*** Exercise inputs ***

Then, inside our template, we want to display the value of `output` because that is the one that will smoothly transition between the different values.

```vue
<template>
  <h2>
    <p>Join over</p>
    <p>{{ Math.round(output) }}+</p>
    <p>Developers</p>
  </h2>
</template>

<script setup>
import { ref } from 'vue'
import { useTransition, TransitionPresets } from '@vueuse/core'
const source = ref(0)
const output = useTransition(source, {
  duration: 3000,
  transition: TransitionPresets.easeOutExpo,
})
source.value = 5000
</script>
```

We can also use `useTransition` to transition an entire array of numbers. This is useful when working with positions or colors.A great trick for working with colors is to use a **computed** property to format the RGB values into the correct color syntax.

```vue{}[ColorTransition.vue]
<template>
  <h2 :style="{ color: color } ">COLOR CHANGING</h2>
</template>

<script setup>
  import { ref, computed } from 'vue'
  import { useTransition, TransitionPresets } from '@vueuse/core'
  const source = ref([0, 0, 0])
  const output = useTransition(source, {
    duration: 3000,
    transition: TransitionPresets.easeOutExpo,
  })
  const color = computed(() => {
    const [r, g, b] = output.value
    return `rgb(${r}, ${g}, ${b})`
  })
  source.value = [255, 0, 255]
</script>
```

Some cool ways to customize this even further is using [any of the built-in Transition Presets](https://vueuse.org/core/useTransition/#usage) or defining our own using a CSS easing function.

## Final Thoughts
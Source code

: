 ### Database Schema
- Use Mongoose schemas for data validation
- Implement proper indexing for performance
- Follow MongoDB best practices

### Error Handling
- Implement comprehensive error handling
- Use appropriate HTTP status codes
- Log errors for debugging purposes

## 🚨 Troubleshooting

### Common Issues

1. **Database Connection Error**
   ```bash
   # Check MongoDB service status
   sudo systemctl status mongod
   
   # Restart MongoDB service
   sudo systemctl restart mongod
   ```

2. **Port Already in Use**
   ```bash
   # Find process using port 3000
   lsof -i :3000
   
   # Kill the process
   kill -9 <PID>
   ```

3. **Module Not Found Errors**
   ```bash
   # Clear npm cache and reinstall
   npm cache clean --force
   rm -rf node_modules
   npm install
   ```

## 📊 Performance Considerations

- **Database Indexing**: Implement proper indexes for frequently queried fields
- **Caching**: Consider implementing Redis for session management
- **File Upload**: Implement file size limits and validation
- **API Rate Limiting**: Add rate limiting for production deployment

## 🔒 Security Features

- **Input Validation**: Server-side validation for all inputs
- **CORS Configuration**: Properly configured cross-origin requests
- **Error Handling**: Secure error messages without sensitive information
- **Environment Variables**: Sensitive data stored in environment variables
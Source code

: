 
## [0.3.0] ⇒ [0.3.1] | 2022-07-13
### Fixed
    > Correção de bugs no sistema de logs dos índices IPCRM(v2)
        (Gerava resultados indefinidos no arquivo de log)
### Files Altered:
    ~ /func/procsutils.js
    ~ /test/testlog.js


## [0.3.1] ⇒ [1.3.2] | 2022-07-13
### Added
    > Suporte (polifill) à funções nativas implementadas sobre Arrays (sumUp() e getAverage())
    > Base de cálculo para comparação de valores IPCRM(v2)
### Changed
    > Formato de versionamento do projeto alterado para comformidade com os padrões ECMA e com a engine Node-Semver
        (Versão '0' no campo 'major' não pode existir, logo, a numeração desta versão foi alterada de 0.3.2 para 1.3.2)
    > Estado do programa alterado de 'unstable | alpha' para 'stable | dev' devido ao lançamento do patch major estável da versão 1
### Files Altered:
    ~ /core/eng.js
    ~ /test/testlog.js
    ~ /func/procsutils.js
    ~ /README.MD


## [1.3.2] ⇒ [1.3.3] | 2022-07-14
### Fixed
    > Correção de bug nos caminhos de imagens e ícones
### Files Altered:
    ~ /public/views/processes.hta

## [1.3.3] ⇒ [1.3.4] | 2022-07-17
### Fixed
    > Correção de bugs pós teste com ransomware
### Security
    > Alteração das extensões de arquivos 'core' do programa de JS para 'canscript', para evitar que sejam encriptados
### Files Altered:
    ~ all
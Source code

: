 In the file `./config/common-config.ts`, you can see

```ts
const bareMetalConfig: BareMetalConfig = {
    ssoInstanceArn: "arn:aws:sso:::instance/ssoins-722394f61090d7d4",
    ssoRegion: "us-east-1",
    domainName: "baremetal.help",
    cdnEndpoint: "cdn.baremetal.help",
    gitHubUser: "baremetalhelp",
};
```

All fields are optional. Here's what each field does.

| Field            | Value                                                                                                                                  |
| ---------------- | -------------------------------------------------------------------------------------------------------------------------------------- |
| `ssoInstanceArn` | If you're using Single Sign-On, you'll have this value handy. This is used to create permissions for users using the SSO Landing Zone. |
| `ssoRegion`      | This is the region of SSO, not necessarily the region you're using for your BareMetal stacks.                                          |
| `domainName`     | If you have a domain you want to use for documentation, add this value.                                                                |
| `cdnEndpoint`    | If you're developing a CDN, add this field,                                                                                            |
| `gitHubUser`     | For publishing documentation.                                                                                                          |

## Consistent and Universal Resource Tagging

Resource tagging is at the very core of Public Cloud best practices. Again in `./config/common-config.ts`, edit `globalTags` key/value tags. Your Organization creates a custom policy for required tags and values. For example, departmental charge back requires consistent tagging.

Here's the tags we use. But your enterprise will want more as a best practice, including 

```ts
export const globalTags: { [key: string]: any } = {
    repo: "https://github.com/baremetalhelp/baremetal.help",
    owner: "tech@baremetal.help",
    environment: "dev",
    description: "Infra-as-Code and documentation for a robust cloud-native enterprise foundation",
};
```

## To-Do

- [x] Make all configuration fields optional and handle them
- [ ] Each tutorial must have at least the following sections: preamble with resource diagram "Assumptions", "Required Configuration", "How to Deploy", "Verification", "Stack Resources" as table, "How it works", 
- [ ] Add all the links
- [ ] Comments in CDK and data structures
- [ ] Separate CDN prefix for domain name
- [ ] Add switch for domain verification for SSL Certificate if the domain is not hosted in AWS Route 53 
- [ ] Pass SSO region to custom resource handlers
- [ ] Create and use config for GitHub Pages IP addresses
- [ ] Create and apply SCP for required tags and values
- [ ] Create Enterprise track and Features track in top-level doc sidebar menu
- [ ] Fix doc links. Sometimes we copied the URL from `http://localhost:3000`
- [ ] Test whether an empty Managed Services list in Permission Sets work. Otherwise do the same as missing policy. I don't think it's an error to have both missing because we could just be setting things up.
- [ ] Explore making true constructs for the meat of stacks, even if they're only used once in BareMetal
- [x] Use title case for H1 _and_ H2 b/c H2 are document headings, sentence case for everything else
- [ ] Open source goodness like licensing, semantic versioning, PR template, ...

***

• **Try it**
Write out the data above once more, exactly as it reads.

• **Answer for the task**
Then, inside our template, we want to display the value of `output` because that is the one that will smoothly transition between the different values.

```vue
<template>
  <h2>
    <p>Join over</p>
    <p>{{ Math.round(output) }}+</p>
    <p>Developers</p>
  </h2>
</template>

<script setup>
import { ref } from 'vue'
import { useTransition, TransitionPresets } from '@vueuse/core'
const source = ref(0)
const output = useTransition(source, {
  duration: 3000,
  transition: TransitionPresets.easeOutExpo,
})
source.value = 5000
</script>
```

We can also use `useTransition` to transition an entire array of numbers. This is useful when working with positions or colors.A great trick for working with colors is to use a **computed** property to format the RGB values into the correct color syntax.

```vue{}[ColorTransition.vue]
<template>
  <h2 :style="{ color: color } ">COLOR CHANGING</h2>
</template>

<script setup>
  import { ref, computed } from 'vue'
  import { useTransition, TransitionPresets } from '@vueuse/core'
  const source = ref([0, 0, 0])
  const output = useTransition(source, {
    duration: 3000,
    transition: TransitionPresets.easeOutExpo,
  })
  const color = computed(() => {
    const [r, g, b] = output.value
    return `rgb(${r}, ${g}, ${b})`
  })
  source.value = [255, 0, 255]
</script>
```

Some cool ways to customize this even further is using [any of the built-in Transition Presets](https://vueuse.org/core/useTransition/#usage) or defining our own using a CSS easing function.

## Final Thoughts
Source code

: ### Database Schema
- Use Mongoose schemas for data validation
- Implement proper indexing for performance
- Follow MongoDB best practices

### Error Handling
- Implement comprehensive error handling
- Use appropriate HTTP status codes
- Log errors for debugging purposes

## 🚨 Troubleshooting

### Common Issues

1. **Database Connection Error**
   ```bash
   # Check MongoDB service status
   sudo systemctl status mongod
   
   # Restart MongoDB service
   sudo systemctl restart mongod
   ```

2. **Port Already in Use**
   ```bash
   # Find process using port 3000
   lsof -i :3000
   
   # Kill the process
   kill -9 <PID>
   ```

3. **Module Not Found Errors**
   ```bash
   # Clear npm cache and reinstall
   npm cache clean --force
   rm -rf node_modules
   npm install
   ```

## 📊 Performance Considerations

- **Database Indexing**: Implement proper indexes for frequently queried fields
- **Caching**: Consider implementing Redis for session management
- **File Upload**: Implement file size limits and validation
- **API Rate Limiting**: Add rate limiting for production deployment

## 🔒 Security Features

- **Input Validation**: Server-side validation for all inputs
- **CORS Configuration**: Properly configured cross-origin requests
- **Error Handling**: Secure error messages without sensitive information
- **Environment Variables**: Sensitive data stored in environment variables
Source code

: 
## [0.3.0] ⇒ [0.3.1] | 2022-07-13
### Fixed
    > Correção de bugs no sistema de logs dos índices IPCRM(v2)
        (Gerava resultados indefinidos no arquivo de log)
### Files Altered:
    ~ /func/procsutils.js
    ~ /test/testlog.js


## [0.3.1] ⇒ [1.3.2] | 2022-07-13
### Added
    > Suporte (polifill) à funções nativas implementadas sobre Arrays (sumUp() e getAverage())
    > Base de cálculo para comparação de valores IPCRM(v2)
### Changed
    > Formato de versionamento do projeto alterado para comformidade com os padrões ECMA e com a engine Node-Semver
        (Versão '0' no campo 'major' não pode existir, logo, a numeração desta versão foi alterada de 0.3.2 para 1.3.2)
    > Estado do programa alterado de 'unstable | alpha' para 'stable | dev' devido ao lançamento do patch major estável da versão 1
### Files Altered:
    ~ /core/eng.js
    ~ /test/testlog.js
    ~ /func/procsutils.js
    ~ /README.MD


## [1.3.2] ⇒ [1.3.3] | 2022-07-14
### Fixed
    > Correção de bug nos caminhos de imagens e ícones
### Files Altered:
    ~ /public/views/processes.hta

## [1.3.3] ⇒ [1.3.4] | 2022-07-17
### Fixed
    > Correção de bugs pós teste com ransomware
### Security
    > Alteração das extensões de arquivos 'core' do programa de JS para 'canscript', para evitar que sejam encriptados
### Files Altered:
    ~ all
Source code

: In the file `./config/common-config.ts`, you can see

```ts
const bareMetalConfig: BareMetalConfig = {
    ssoInstanceArn: "arn:aws:sso:::instance/ssoins-722394f61090d7d4",
    ssoRegion: "us-east-1",
    domainName: "baremetal.help",
    cdnEndpoint: "cdn.baremetal.help",
    gitHubUser: "baremetalhelp",
};
```

All fields are optional. Here's what each field does.

| Field            | Value                                                                                                                                  |
| ---------------- | -------------------------------------------------------------------------------------------------------------------------------------- |
| `ssoInstanceArn` | If you're using Single Sign-On, you'll have this value handy. This is used to create permissions for users using the SSO Landing Zone. |
| `ssoRegion`      | This is the region of SSO, not necessarily the region you're using for your BareMetal stacks.                                          |
| `domainName`     | If you have a domain you want to use for documentation, add this value.                                                                |
| `cdnEndpoint`    | If you're developing a CDN, add this field,                                                                                            |
| `gitHubUser`     | For publishing documentation.                                                                                                          |

## Consistent and Universal Resource Tagging

Resource tagging is at the very core of Public Cloud best practices. Again in `./config/common-config.ts`, edit `globalTags` key/value tags. Your Organization creates a custom policy for required tags and values. For example, departmental charge back requires consistent tagging.

Here's the tags we use. But your enterprise will want more as a best practice, including 

```ts
export const globalTags: { [key: string]: any } = {
    repo: "https://github.com/baremetalhelp/baremetal.help",
    owner: "tech@baremetal.help",
    environment: "dev",
    description: "Infra-as-Code and documentation for a robust cloud-native enterprise foundation",
};
```

## To-Do

- [x] Make all configuration fields optional and handle them
- [ ] Each tutorial must have at least the following sections: preamble with resource diagram "Assumptions", "Required Configuration", "How to Deploy", "Verification", "Stack Resources" as table, "How it works", 
- [ ] Add all the links
- [ ] Comments in CDK and data structures
- [ ] Separate CDN prefix for domain name
- [ ] Add switch for domain verification for SSL Certificate if the domain is not hosted in AWS Route 53 
- [ ] Pass SSO region to custom resource handlers
- [ ] Create and use config for GitHub Pages IP addresses
- [ ] Create and apply SCP for required tags and values
- [ ] Create Enterprise track and Features track in top-level doc sidebar menu
- [ ] Fix doc links. Sometimes we copied the URL from `http://localhost:3000`
- [ ] Test whether an empty Managed Services list in Permission Sets work. Otherwise do the same as missing policy. I don't think it's an error to have both missing because we could just be setting things up.
- [ ] Explore making true constructs for the meat of stacks, even if they're only used once in BareMetal
- [x] Use title case for H1 _and_ H2 b/c H2 are document headings, sentence case for everything else
- [ ] Open source goodness like licensing, semantic versioning, PR template, ...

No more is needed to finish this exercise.